Printable Version Enter a New Search
Bug ID 6762445
Synopsis defer signals while locking a mutex and setting its owner field
State 10-Fix Delivered (Fix available in build)
Category:Subcategory library:libc
Keywords
Responsible Engineer Roger Faulkner
Reported Against
Duplicate Of
Introduced In solaris_8
Commit to Fix snv_102
Fixed In snv_102
Release Fixed solaris_nevada(snv_102)
Related Bugs
Submit Date 22-October-2008
Last Update Date 6-November-2008
Description
A user-level mutex contains three fields that must all be set properly
when it is locked:

mutex_lockw	the lock byte, non-zero if locked
mutex_owner	the thread pointer (ulwp_t) of the owning thread
mutex_ownerpid	the owning thread's process-id, if the mutex is process-shared

The mutex_lockw and mutex_ownerpid fields are set and unset together atomically
by locking code in libc and the kernel, so they are always self-consistent.

However, the mutex_owner field is only set after the lock byte
has been set (and is cleared before the lock byte is cleared).
This opens up a race condition window such that if a UNIX signal
interrupts the lock or unlock operation in the window, the thread
can end up in a signal handler with its mutex locked but the
owner field set to zero.

This self-inconsistency is bothersome in general.
However, in the case of recursive mutexes it leads to deadlock
if the recursive mutex is acquired both at main level and
within a signal handler, a scenario that should work.

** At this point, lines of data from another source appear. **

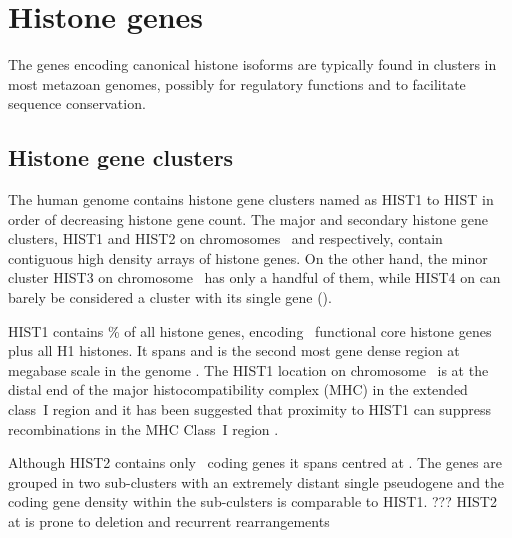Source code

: \section{Histone genes}

  The genes encoding canonical histone isoforms are typically found in clusters in most metazoan genomes, 
  possibly for regulatory functions and to facilitate sequence conservation.

  \subsection{Histone gene clusters}
    The human genome contains  histone gene clusters 
	named as HIST1 to HIST in order of decreasing histone gene count.
    The major and secondary histone gene clusters,
    HIST1 and HIST2 on chromosomes~\HISTOneLocus{} and \HISTTwoLocus{} respectively,
    contain contiguous high density arrays of histone genes. On the other hand, the minor
    cluster HIST3 on chromosome~\HISTThreeLocus{} has only a handful of them, while HIST4
    on \HISTFourLocus{} can barely be considered a cluster with its single gene
    ().

    HIST1 contains \% of all histone genes, 
	encoding \CodingGenesInHISTOne{}~functional core histone genes plus all H1 histones. 
	It spans \HISTOneSpan{} and is the second most gene dense region at megabase scale in the genome \citep{MHC-III-analysis}. 
	The HIST1 location on chromosome~\HISTOneLocus{}
	is at the distal end of the major histocompatibility complex (MHC) in the extended class~I region \citep{MHC-I-transcript, MHC-complete-sequencing-1999} 
	and it has been suggested that proximity to HIST1 can suppress recombinations in the MHC Class~I region \citep{MHC-repressed-by-HIST}.

    Although HIST2 contains only \CodingGenesInHISTTwo{}~coding genes it spans \HISTTwoSpan{} centred at \HISTTwoLocus{}.
	The genes are grouped in two sub-clusters with an extremely distant single pseudogene 
	and the coding gene density within the sub-culsters is comparable to HIST1. ???
    HIST2 at \HISTTwoLocus{} is prone to deletion and recurrent rearrangements \citep{HISTTwo-prone-deletion-discovery, HISTTwo-prone-deletion-focus}


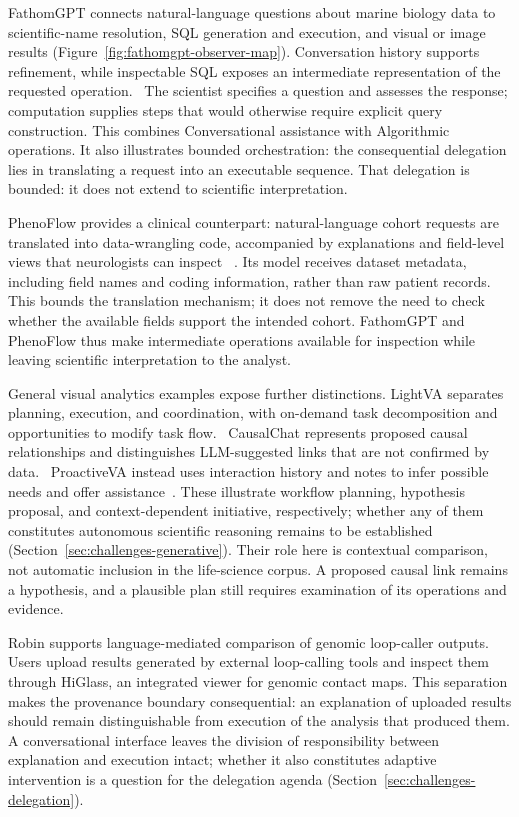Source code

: FathomGPT connects natural-language questions about marine biology data to scientific-name resolution, SQL generation and execution, and visual or image results (Figure~\ref{fig:fathomgpt-observer-map}). Conversation history supports refinement, while inspectable SQL exposes an intermediate representation of the requested operation.~\cite{AnchorFathomGPT} The scientist specifies a question and assesses the response; computation supplies steps that would otherwise require explicit query construction. This combines Conversational assistance with Algorithmic operations. It also illustrates bounded orchestration: the consequential delegation lies in translating a request into an executable sequence. That delegation is bounded: it does not extend to scientific interpretation.



PhenoFlow provides a clinical counterpart: natural-language cohort requests are translated into data-wrangling code, accompanied by explanations and field-level views that neurologists can inspect ~\cite{EvalKim2025}. Its model receives dataset metadata, including field names and coding information, rather than raw patient records. This bounds the translation mechanism; it does not remove the need to check whether the available fields support the intended cohort. FathomGPT and PhenoFlow thus make intermediate operations available for inspection while leaving scientific interpretation to the analyst.

General visual analytics examples expose further distinctions. LightVA separates planning, execution, and coordination, with on-demand task decomposition and opportunities to modify task flow.~\cite{LightVA} CausalChat represents proposed causal relationships and distinguishes LLM-suggested links that are not confirmed by data.~\cite{CausalChat} ProactiveVA instead uses interaction history and notes to infer possible needs and offer assistance~\cite{EvalZhao2025}. These illustrate workflow planning, hypothesis proposal, and context-dependent initiative, respectively; whether any of them constitutes autonomous scientific reasoning remains to be established (Section~\ref{sec:challenges-generative}). Their role here is contextual comparison, not automatic inclusion in the life-science corpus. A proposed causal link remains a hypothesis, and a plausible plan still requires examination of its operations and evidence.

Robin supports language-mediated comparison of genomic loop-caller outputs.~\cite{ExpansionX018} Users upload results generated by external loop-calling tools and inspect them through HiGlass, an integrated viewer for genomic contact maps. This separation makes the provenance boundary consequential: an explanation of uploaded results should remain distinguishable from execution of the analysis that produced them. A conversational interface leaves the division of responsibility between explanation and execution intact; whether it also constitutes adaptive intervention is a question for the delegation agenda (Section~\ref{sec:challenges-delegation}).

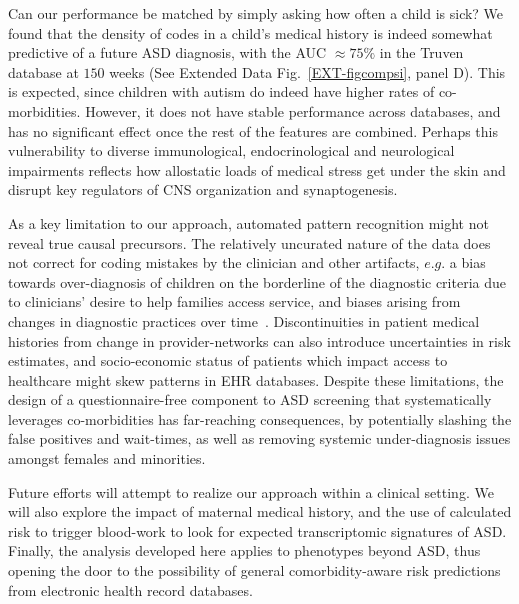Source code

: \documentclass[onecolumn,,10pt]{IEEEtran}
\begin{document}
 Can our performance be matched by simply asking how often a child is sick? We  found that the density of  codes in a child's medical history is indeed somewhat  predictive of a future ASD diagnosis, with the AUC  $\approx 75\%$ in the Truven database at $150$ weeks (See Extended Data Fig.~\ref{EXT-figcompsi}, panel D). This is expected, since children with autism do indeed have higher rates of co-morbidities. However, it does not have stable  performance across databases, and has no significant effect once the rest of the features are combined. Perhaps this vulnerability to diverse immunological, endocrinological and neurological impairments reflects how allostatic loads of medical stress get under the skin and disrupt key regulators of CNS organization and synaptogenesis. 
 
 As a key limitation to our approach, automated pattern recognition  might not reveal true causal precursors.
The relatively uncurated nature of the  data does not correct for coding mistakes by the clinician and other artifacts, $e.g.$   a bias towards over-diagnosis of  children on the borderline of the diagnostic criteria due to clinicians' desire to help families access service, and biases arising from changes in diagnostic practices over time~\cite{10.1001/jamapsychiatry.2019.1956}. Discontinuities in patient medical histories from change in provider-networks  can also introduce  uncertainties  in risk estimates, and socio-economic status of patients which impact access to healthcare  might skew patterns in EHR databases.
Despite these limitations, the design of a questionnaire-free component to ASD screening  that systematically leverages co-morbidities  has far-reaching consequences, by potentially slashing the false positives and wait-times, as well as removing systemic under-diagnosis issues amongst females and minorities. 

 Future efforts will attempt to realize our approach within a clinical setting. We will also explore the impact of  maternal medical history, and the  use of calculated risk to trigger   blood-work to look for expected  transcriptomic  signatures of ASD. Finally,  the analysis developed here applies to phenotypes beyond ASD, thus opening the door to the possibility of  general  comorbidity-aware risk predictions  from electronic health record databases.
 


\def\MXCOL{black}
\def\FXCOL{Orchid3}
\def\MNCOL{SeaGreen4}
\def\FNCOL{SeaGreen4}
\def\NCOL{SeaGreen4}
\def\XCOL{Tomato}
\def\WCOL{Tomato}
\def\YCOL{DodgerBlue4}
\def\TEXTCOL{gray}
\def\AXISCOL{white}
\end{document}
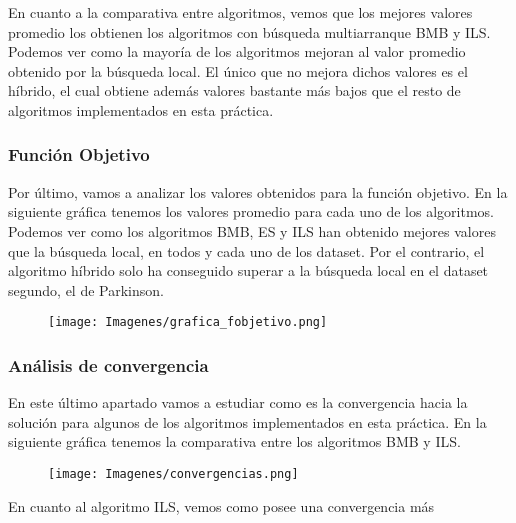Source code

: \documentclass[10pt, a4paper]{article}
\theoremstyle{theorem-style}
\theoremstyle{theorem-style}
\theoremstyle{theorem2-style}
\theoremstyle{definition-style}
\theoremstyle{remark-style}
\theoremstyle{example-style}
\theoremstyle{definition-style}
\theoremstyle{remark-style}
\theoremstyle{remark-style}
\begin{document}
En cuanto a la comparativa entre algoritmos, vemos que los mejores valores promedio los obtienen los algoritmos con búsqueda multiarranque BMB y ILS. Podemos ver como la mayoría de los algoritmos mejoran al valor promedio obtenido por la búsqueda local. El único que no mejora dichos valores es el híbrido, el cual obtiene además valores bastante más bajos que el resto de algoritmos implementados en esta práctica. 

\newpage
\subsubsection{Función Objetivo}

Por último, vamos a analizar los valores obtenidos para la función objetivo. En la siguiente gráfica tenemos los valores promedio para cada uno de los algoritmos. Podemos ver como los algoritmos BMB, ES y ILS han obtenido mejores valores que la búsqueda local, en todos y cada uno de los dataset. Por el contrario, el algoritmo híbrido solo ha conseguido superar a la búsqueda local en el dataset segundo, el de Parkinson. 

\begin{figure}[htp]
\centering
\texttt{[image: Imagenes/grafica\_fobjetivo.png]}
\label{}
\end{figure}

\subsubsection{Análisis de convergencia}

En este último apartado vamos a estudiar como es la convergencia hacia la solución para algunos de los algoritmos implementados en esta práctica. En la siguiente gráfica tenemos la comparativa entre los algoritmos BMB y ILS.  

\begin{figure}[htp]
\centering
\texttt{[image: Imagenes/convergencias.png]}
\label{}
\end{figure}

En cuanto al algoritmo ILS, vemos como posee una convergencia más 
\end{document}
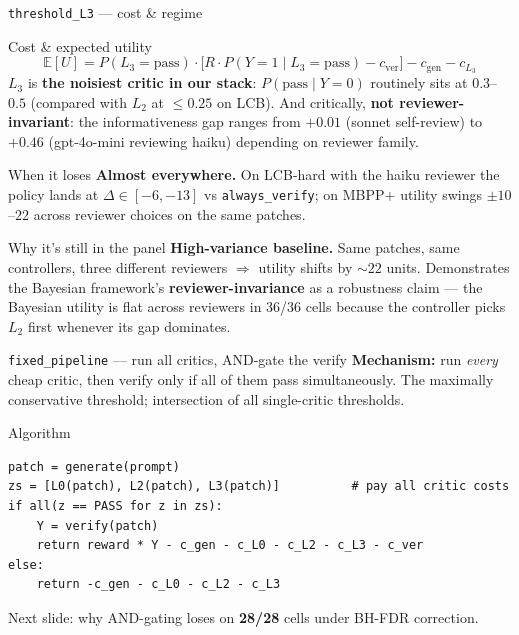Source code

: \documentclass[10pt]{beamer}
\newcommand{\good}[1]{\textcolor{accentGreen}{\textbf{#1}}}
\newcommand{\bad}[1]{\textcolor{accentRed}{\textbf{#1}}}
\newcommand{\warn}[1]{\textcolor{accentOrange}{\textbf{#1}}}
\newcommand{\info}[1]{\textcolor{primaryBlue}{\textbf{#1}}}
\begin{document}
\begin{frame}[fragile]{\texttt{threshold\_L3} --- cost \& regime}
\begin{block}{Cost \& expected utility}
\footnotesize
\[
\mathbb{E}[U] = P(L_3{=}\text{pass}) \cdot \bigl[R \cdot P(Y{=}1\!\mid\! L_3{=}\text{pass})
- c_\text{ver}\bigr] - c_\text{gen} - c_{L_3}
\]
$L_3$ is \textbf{the noisiest critic in our stack}: $P(\text{pass}\mid Y{=}0)$
routinely sits at $0.3$--$0.5$ (compared with $L_2$ at $\leq 0.25$ on LCB).
And critically, \warn{not reviewer-invariant}: the informativeness gap
ranges from $+0.01$ (sonnet self-review) to $+0.46$ (gpt-4o-mini reviewing
haiku) depending on reviewer family.
\end{block}

\begin{alertblock}{When it loses}
\bad{Almost everywhere.} On LCB-hard with the haiku reviewer the policy
lands at $\Delta \in [-6,-13]$ vs \texttt{always\_verify}; on MBPP+ utility
swings $\pm 10$--$22$ across reviewer choices on the same patches.
\end{alertblock}

\begin{exampleblock}{Why it's still in the panel}
\warn{High-variance baseline.} Same patches, same controllers, three
different reviewers $\Rightarrow$ utility shifts by $\sim 22$ units.
Demonstrates the Bayesian framework's \good{reviewer-invariance} as a
robustness claim --- the Bayesian utility is flat across reviewers in
36/36 cells because the controller picks $L_2$ first whenever its gap
dominates.
\end{exampleblock}
\end{frame}

\begin{frame}[fragile]{\texttt{fixed\_pipeline} --- run all critics, AND-gate the verify}
\info{Mechanism:} run \emph{every} cheap critic, then verify only if all of
them pass simultaneously. The maximally conservative threshold; intersection
of all single-critic thresholds.

\begin{block}{Algorithm}
\begin{lstlisting}
patch = generate(prompt)
zs = [L0(patch), L2(patch), L3(patch)]          # pay all critic costs
if all(z == PASS for z in zs):
    Y = verify(patch)
    return reward * Y - c_gen - c_L0 - c_L2 - c_L3 - c_ver
else:
    return -c_gen - c_L0 - c_L2 - c_L3
\end{lstlisting}
\end{block}

\textcolor{softGrey}{\scriptsize Next slide: why AND-gating loses on
\textbf{28/28} cells under BH-FDR correction.}
\end{frame}
\end{document}
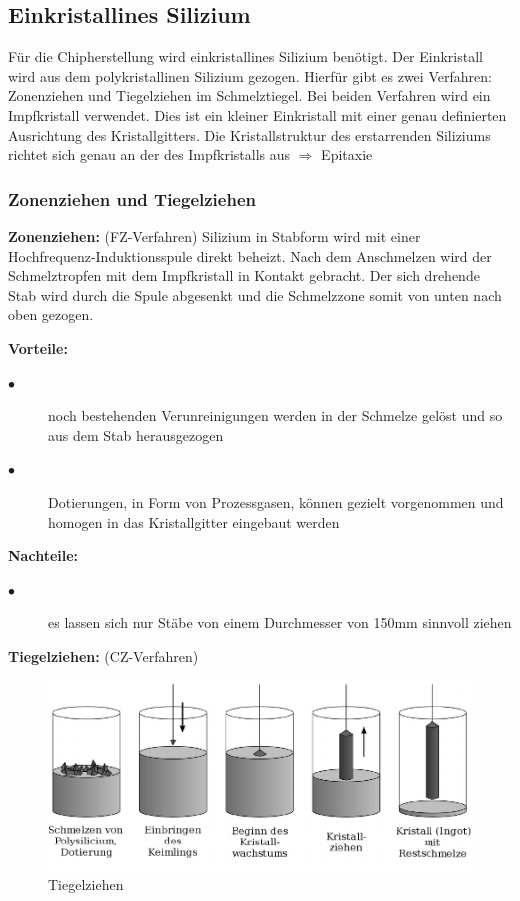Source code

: \subsection{Einkristallines Silizium}
	Für die Chipherstellung wird einkristallines Silizium benötigt. Der Einkristall wird aus dem polykristallinen Silizium gezogen. Hierfür gibt es zwei Verfahren: Zonenziehen und Tiegelziehen im Schmelztiegel. Bei beiden Verfahren wird ein Impfkristall verwendet. Dies ist ein kleiner Einkristall mit einer genau definierten Ausrichtung des Kristallgitters. Die Kristallstruktur des erstarrenden Siliziums richtet sich genau an der des Impfkristalls aus $\Rightarrow$ Epitaxie
	
	\subsubsection{Zonenziehen und Tiegelziehen}
		\textbf{Zonenziehen:} (FZ-Verfahren)
			Silizium in Stabform wird mit einer Hochfrequenz-Induktionsspule direkt beheizt. Nach dem Anschmelzen wird der Schmelztropfen mit dem Impfkristall in Kontakt gebracht. Der sich drehende Stab wird durch die Spule abgesenkt und die Schmelzzone somit von unten nach oben gezogen.
			
			\textbf{Vorteile:}
				\begin{description}
					\item[$\bullet$] noch bestehenden Verunreinigungen werden in der Schmelze gelöst und so aus dem Stab herausgezogen
					\item[$\bullet$] Dotierungen, in Form von Prozessgasen, können gezielt vorgenommen und homogen in das Kristallgitter eingebaut werden
				\end{description}
			\textbf{Nachteile:}
			\begin{description}
				\item[$\bullet$] es lassen sich nur Stäbe von einem Durchmesser von 150mm sinnvoll ziehen
			\end{description}	
				
			
		\textbf{Tiegelziehen:} (CZ-Verfahren)
		
		\begin{figure}[h!]
			\centering
			\includegraphics[width=\textwidth]{Kapitel/Kap02/tiegelziehen.PNG}
			\caption{Tiegelziehen}
			\label{02_tiegelziehen}
		\end{figure}
		

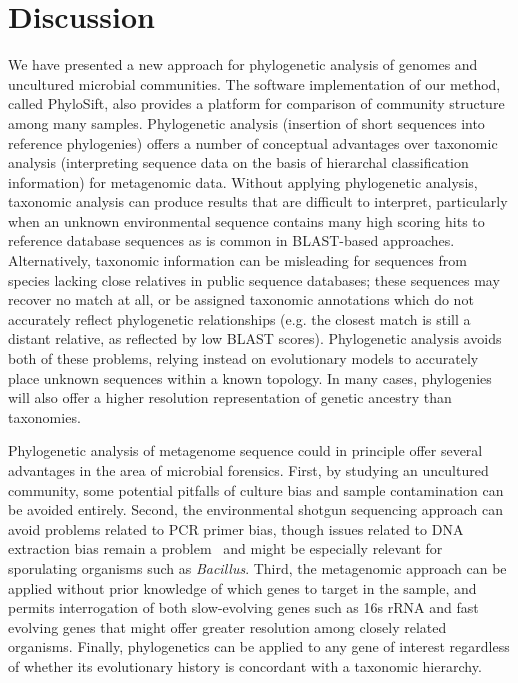 \documentclass[10pt]{article}
\begin{document}
\section*{Discussion}
We have presented a new approach for phylogenetic analysis of genomes and uncultured microbial communities.
The software implementation of our method, called PhyloSift, also provides a platform for comparison of community structure among many samples.
Phylogenetic analysis (insertion of short sequences into reference phylogenies) offers a number of conceptual advantages over taxonomic analysis (interpreting sequence data on the basis of hierarchal classification information) for metagenomic data.
Without applying phylogenetic analysis, taxonomic analysis can produce results that are difficult to interpret, particularly when an unknown environmental sequence contains many high scoring hits to reference database sequences as is common in BLAST-based approaches.
Alternatively, taxonomic information can be misleading for sequences from species lacking close relatives in public sequence databases; these sequences may recover no match at all, or be assigned taxonomic annotations which do not accurately reflect phylogenetic relationships (e.g. the closest match is still a distant relative, as reflected by low BLAST scores).
Phylogenetic analysis avoids both of these problems, relying instead on evolutionary models to accurately place unknown sequences within a known topology.
In many cases, phylogenies will also offer a higher resolution representation of genetic ancestry than taxonomies.


Phylogenetic analysis of metagenome sequence could in principle offer several advantages in the area of microbial forensics.
First, by studying an uncultured community, some potential pitfalls of culture bias and sample contamination can be avoided entirely.
Second, the environmental shotgun sequencing approach can avoid problems related to PCR primer bias, though issues related to DNA extraction bias remain a problem~\cite{Morgan2010} and might be especially relevant for sporulating organisms such as \textit{Bacillus}.
Third, the metagenomic approach can be applied without prior knowledge of which genes to target in the sample, and permits interrogation of both slow-evolving genes such as 16s rRNA and fast evolving genes that might offer greater resolution among closely related organisms.
Finally, phylogenetics can be applied to any gene of interest regardless of whether its evolutionary history is concordant with a taxonomic hierarchy.
\end{document}
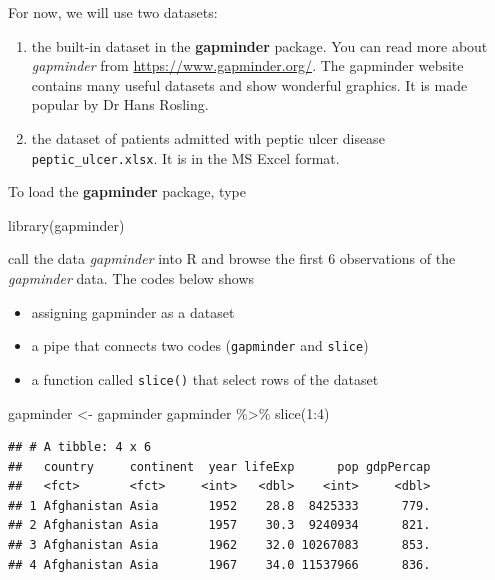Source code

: \documentclass[
  10pt,
]{krantz}
\newenvironment{Shaded}{\begin{snugshade}}{\end{snugshade}}
\newcommand{\DecValTok}[1]{\textcolor[rgb]{0.00,0.00,0.81}{#1}}
\newcommand{\FunctionTok}[1]{\textcolor[rgb]{0.00,0.00,0.00}{#1}}
\newcommand{\NormalTok}[1]{#1}
\newcommand{\OtherTok}[1]{\textcolor[rgb]{0.56,0.35,0.01}{#1}}
\newcommand{\SpecialCharTok}[1]{\textcolor[rgb]{0.00,0.00,0.00}{#1}}
\providecommand{\tightlist}{%
  \setlength{\itemsep}{0pt}\setlength{\parskip}{0pt}}
\begin{document}
For now, we will use two datasets:

\begin{enumerate}
\def\labelenumi{\alph{enumi}.}
\tightlist
\item
  the built-in dataset in the \textbf{gapminder} package. You can read more about \emph{gapminder} from \url{https://www.gapminder.org/}. The gapminder website contains many useful datasets and show wonderful graphics. It is made popular by Dr Hans Rosling.
\item
  the dataset of patients admitted with peptic ulcer disease \texttt{peptic\_ulcer.xlsx}. It is in the MS Excel format.
\end{enumerate}

To load the \textbf{gapminder} package, type

\begin{Shaded}
\begin{Highlighting}[]
\FunctionTok{library}\NormalTok{(gapminder)}
\end{Highlighting}
\end{Shaded}

call the data \emph{gapminder} into R and browse the first 6 observations of the \emph{gapminder} data. The codes below shows

\begin{itemize}
\tightlist
\item
  assigning gapminder as a dataset
\item
  a pipe that connects two codes (\texttt{gapminder} and \texttt{slice})
\item
  a function called \texttt{slice()} that select rows of the dataset
\end{itemize}

\begin{Shaded}
\begin{Highlighting}[]
\NormalTok{gapminder }\OtherTok{\textless{}{-}}\NormalTok{ gapminder}
\NormalTok{gapminder }\SpecialCharTok{\%\textgreater{}\%} 
  \FunctionTok{slice}\NormalTok{(}\DecValTok{1}\SpecialCharTok{:}\DecValTok{4}\NormalTok{)}
\end{Highlighting}
\end{Shaded}

\begin{verbatim}
## # A tibble: 4 x 6
##   country     continent  year lifeExp      pop gdpPercap
##   <fct>       <fct>     <int>   <dbl>    <int>     <dbl>
## 1 Afghanistan Asia       1952    28.8  8425333      779.
## 2 Afghanistan Asia       1957    30.3  9240934      821.
## 3 Afghanistan Asia       1962    32.0 10267083      853.
## 4 Afghanistan Asia       1967    34.0 11537966      836.
\end{verbatim}
\end{document}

See the attached interrupt.c test case.
Compile it this way:

cc -O -D_REENTRANT  -o interrupt_test interrupt_test.c 

Run it this way:

    ./interrupt_test [-rs]
        default: the recursive mutex is normal process-private
        -r       make the recursive mutex be robust
        -s       make the recursive mutex be process-shared

Do the runs on a two-processor test machine.
It will quickly stop producing any output (a stream of dots).
Then examine the process with pstack and mdb.
You will see that the threads are deadlocked on the recursive
mutex and that the mutex's owner field is zero.

The fix to this problem is to defer signals around the combined
operations of setting the lock byte and setting mutex_owner.
(There are many places in libc's locking code where this happens.)
There will still be a small window in which the mutex is not fully
self-consistent, but no signal handler will be invoked in that window.

See the suggested fix.
With the fix in place, the test case continues producing dots forever.
Work Around
N/A
Comments
N/A